• [Exercise directions] The records below must be output exactly, without pictures.

======== Data to process

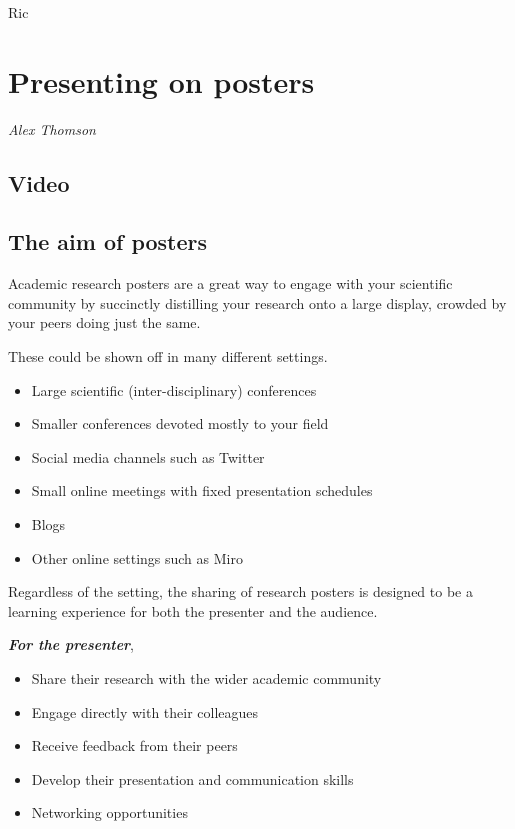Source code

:\documentclass[
]{book}
\providecommand{\tightlist}{%
  \setlength{\itemsep}{0pt}\setlength{\parskip}{0pt}}
\begin{document}
Ric

\hypertarget{posters}{%
\chapter{Presenting on posters}\label{posters}}

\emph{Alex Thomson}

\hypertarget{video}{%
\section{Video}\label{video}}

\hypertarget{the-aim-of-posters}{%
\section{The aim of posters}\label{the-aim-of-posters}}

Academic research posters are a great way to engage with your scientific community by succinctly distilling your research onto a large display, crowded by your peers doing just the same.

These could be shown off in many different settings.

\begin{itemize}
\tightlist
\item
  Large scientific (inter-disciplinary) conferences
\item
  Smaller conferences devoted mostly to your field
\item
  Social media channels such as Twitter
\item
  Small online meetings with fixed presentation schedules
\item
  Blogs
\item
  Other online settings such as Miro
\end{itemize}

Regardless of the setting, the sharing of research posters is designed to be a learning experience for both the presenter and the audience.

\textbf{\emph{For the presenter}},

\begin{itemize}
\tightlist
\item
  Share their research with the wider academic community
\item
  Engage directly with their colleagues
\item
  Receive feedback from their peers
\item
  Develop their presentation and communication skills
\item
  Networking opportunities
\end{itemize}
\end{document}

================

• [Result]
Source code

:\documentclass[
]{book}
\providecommand{\tightlist}{%
  \setlength{\itemsep}{0pt}\setlength{\parskip}{0pt}}
\begin{document}
Ric

\hypertarget{posters}{%
\chapter{Presenting on posters}\label{posters}}

\emph{Alex Thomson}

\hypertarget{video}{%
\section{Video}\label{video}}

\hypertarget{the-aim-of-posters}{%
\section{The aim of posters}\label{the-aim-of-posters}}

Academic research posters are a great way to engage with your scientific community by succinctly distilling your research onto a large display, crowded by your peers doing just the same.

These could be shown off in many different settings.

\begin{itemize}
\tightlist
\item
  Large scientific (inter-disciplinary) conferences
\item
  Smaller conferences devoted mostly to your field
\item
  Social media channels such as Twitter
\item
  Small online meetings with fixed presentation schedules
\item
  Blogs
\item
  Other online settings such as Miro
\end{itemize}

Regardless of the setting, the sharing of research posters is designed to be a learning experience for both the presenter and the audience.

\textbf{\emph{For the presenter}},

\begin{itemize}
\tightlist
\item
  Share their research with the wider academic community
\item
  Engage directly with their colleagues
\item
  Receive feedback from their peers
\item
  Develop their presentation and communication skills
\item
  Networking opportunities
\end{itemize}
\end{document}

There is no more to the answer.